Menurut penulis buku "Hukum dan Kebijakan Publik" (2021) dan "Kebijakan Hukum Produk Halal di Indonesia" (2021) itu, penegak hukum wajib membongkar kasus tersebut tanpa diskriminasi dan tidak tebang pilih.
"Dari kasus-kasus yang ada, penegak hukum perlu menyamakan persepsi bahwa Pemilu 2024 untuk kepentingan bangsa dan negara," ujar Farid.
Di Sumatera Utara terjadi dua kasus dugaan pemerasan oleh oknum Badan Pengawas Pemilu (Bawaslu) Medan dan Komisi Pemilihan Umum (KPU) Padangsidimpuan kepada calon anggota legislatif.
Kasus-kasus yang kini terus didalami oleh kepolisian tersebut terungkap setelah Tim Sapu Bersih Pungutan Liar (Saber Pungli) Polda Sumut melakukan operasi tangkap tangan (OTT).
Anggota Bawaslu Kota Medan berinisial AH (32), menjabat Koordinator Divisi Pencegahan dan Partisipasi Masyarakat dan Humas, terjaring OTT oleh Tim Operasional (Opsnal) Kelompok Kerja Penindakan Saber Pungli Polda Sumut pada 14 November 2023 di salah satu hotel di Kota Medan.
Selain AH, turut ditangkap pula dua pria berinisial IG (25) dan FH (29).
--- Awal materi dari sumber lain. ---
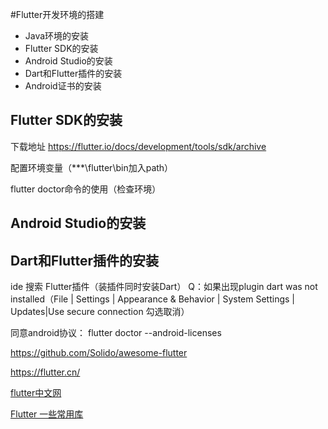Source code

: #Flutter开发环境的搭建

- Java环境的安装
- Flutter SDK的安装
- Android Studio的安装
- Dart和Flutter插件的安装
- Android证书的安装

## Flutter SDK的安装
 下载地址 https://flutter.io/docs/development/tools/sdk/archive
 
 配置环境变量（***\flutter\bin加入path）
 
 flutter doctor命令的使用（检查环境）
 
 ## Android Studio的安装
 
 ## Dart和Flutter插件的安装
   ide 搜索 Flutter插件（装插件同时安装Dart）
   Q：如果出现plugin dart was not installed（File | Settings | Appearance & Behavior | System Settings | Updates|Use secure connection  勾选取消）
   
   同意android协议： flutter doctor --android-licenses
   
   
   
   
   https://github.com/Solido/awesome-flutter
   
https://flutter.cn/

[flutter中文网](https://flutterchina.club/)

[Flutter 一些常用库](https://www.cnblogs.com/yangyxd/p/9232308.html)


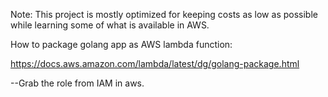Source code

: Note: This project is mostly optimized for keeping costs as low as possible while learning some of what is available in AWS.

How to package golang app as AWS lambda function:

https://docs.aws.amazon.com/lambda/latest/dg/golang-package.html

--Grab the role from IAM in aws.
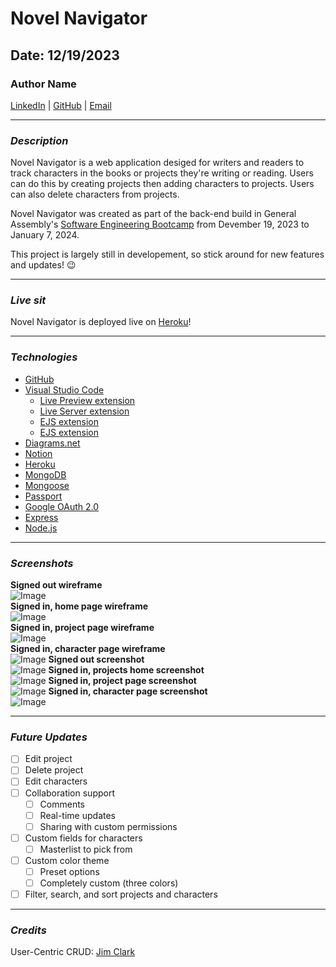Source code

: # Novel Navigator

## Date: 12/19/2023

### Author Name
[LinkedIn](https://www.linkedin.com/in/harmonymorse/) 
|
[GitHub](https://github.com/HarmonyMorse)
|
[Email](mailto:harmonythedev@gmail.com)
***

### **_Description_**
Novel Navigator is a web application desiged for writers and readers to track characters in the books or projects they're writing or reading. Users can do this by creating projects then adding characters to projects. Users can also delete characters from projects.

Novel Navigator was created as part of the back-end build in General Assembly's [Software Engineering Bootcamp](https://generalassemb.ly/education/software-engineering-immersive) from Devember 19, 2023 to January 7, 2024.

This project is largely still in developement, so stick around for new features and updates! 😉
***

### **_Live sit_**
Novel Navigator is deployed live on [Heroku](https://novel-navigator-333c0f21d48b.herokuapp.com/)!
***

### **_Technologies_**
- [GitHub](https://github.com)
- [Visual Studio Code](https://code.visualstudio.com)
  - [Live Preview extension](https://marketplace.visualstudio.com/items?itemName=ms-vscode.live-server)
  - [Live Server extension](https://marketplace.visualstudio.com/items?itemName=ritwickdey.LiveServer)
  - [EJS extension](https://marketplace.visualstudio.com/items?itemName=QassimFarid.ejs-language-support)
  - [EJS extension](https://marketplace.visualstudio.com/items?itemName=DigitalBrainstem.javascript-ejs-support)
- [Diagrams.net](https://app.diagrams.net)
- [Notion](https://www.notion.so/)
- [Heroku](https://www.heroku.com/home)
- [MongoDB](https://www.mongodb.com)
- [Mongoose](https://mongoosejs.com)
- [Passport](http://www.passportjs.org)
- [Google OAuth 2.0](https://developers.google.com/identity/protocols/oauth2)
- [Express](https://expressjs.com)
- [Node.js](https://nodejs.org/en/)
***

### **_Screenshots_**
**Signed out wireframe**  
![Image](/assets/signed-out-wf.png)  
**Signed in, home page wireframe**  
![Image](/assets/home-page-wf.png)  
**Signed in, project page wireframe**  
![Image](/assets/project-page-wf.png)  
**Signed in, character page wireframe**  
![Image](/assets/character-page-wf.png) 
**Signed out screenshot**  
![Image](/assets/signed-out-ss.png)
**Signed in, projects home screenshot**  
![Image](/assets/projects-home-ss.png) 
**Signed in, project page screenshot**  
![Image](/assets/project-page-ss.png) 
**Signed in, character page screenshot**  
![Image](/assets/character-page-ss.png)
***

### **_Future Updates_**
- [ ] Edit project
- [ ] Delete project
- [ ] Edit characters
- [ ] Collaboration support
  - [ ] Comments
  - [ ] Real-time updates
  - [ ] Sharing with custom permissions
- [ ] Custom fields for characters
  - [ ] Masterlist to pick from
- [ ] Custom color theme
  - [ ] Preset options
  - [ ] Completely custom (three colors)
- [ ] Filter, search, and sort projects and characters
***

### **_Credits_**
User-Centric CRUD: [Jim Clark](https://gist.github.com/jim-clark/a714016bab26fad52106f6b2490e3eb7)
Mereka dibekuk saat menerima uang atas dugaan pemerasan kepada salah satu caleg yang diduga dipersulit saat mengurus berkas dokumen persyaratan.
Kemudian, pada Sabtu (27/1), Tim Saber Pungli Polda Sumut menciduk oknum KPU Padangsidimpuan dengan dugaan serupa yakni pemerasan.
Polda Sumut menyatakan bahwa oknum itu berinisial PL yang merupakan anggota Komisioner KPU Padangsidimpuan. Barang bukti dari OTT itu adalah uang senilai puluhan juta rupiah.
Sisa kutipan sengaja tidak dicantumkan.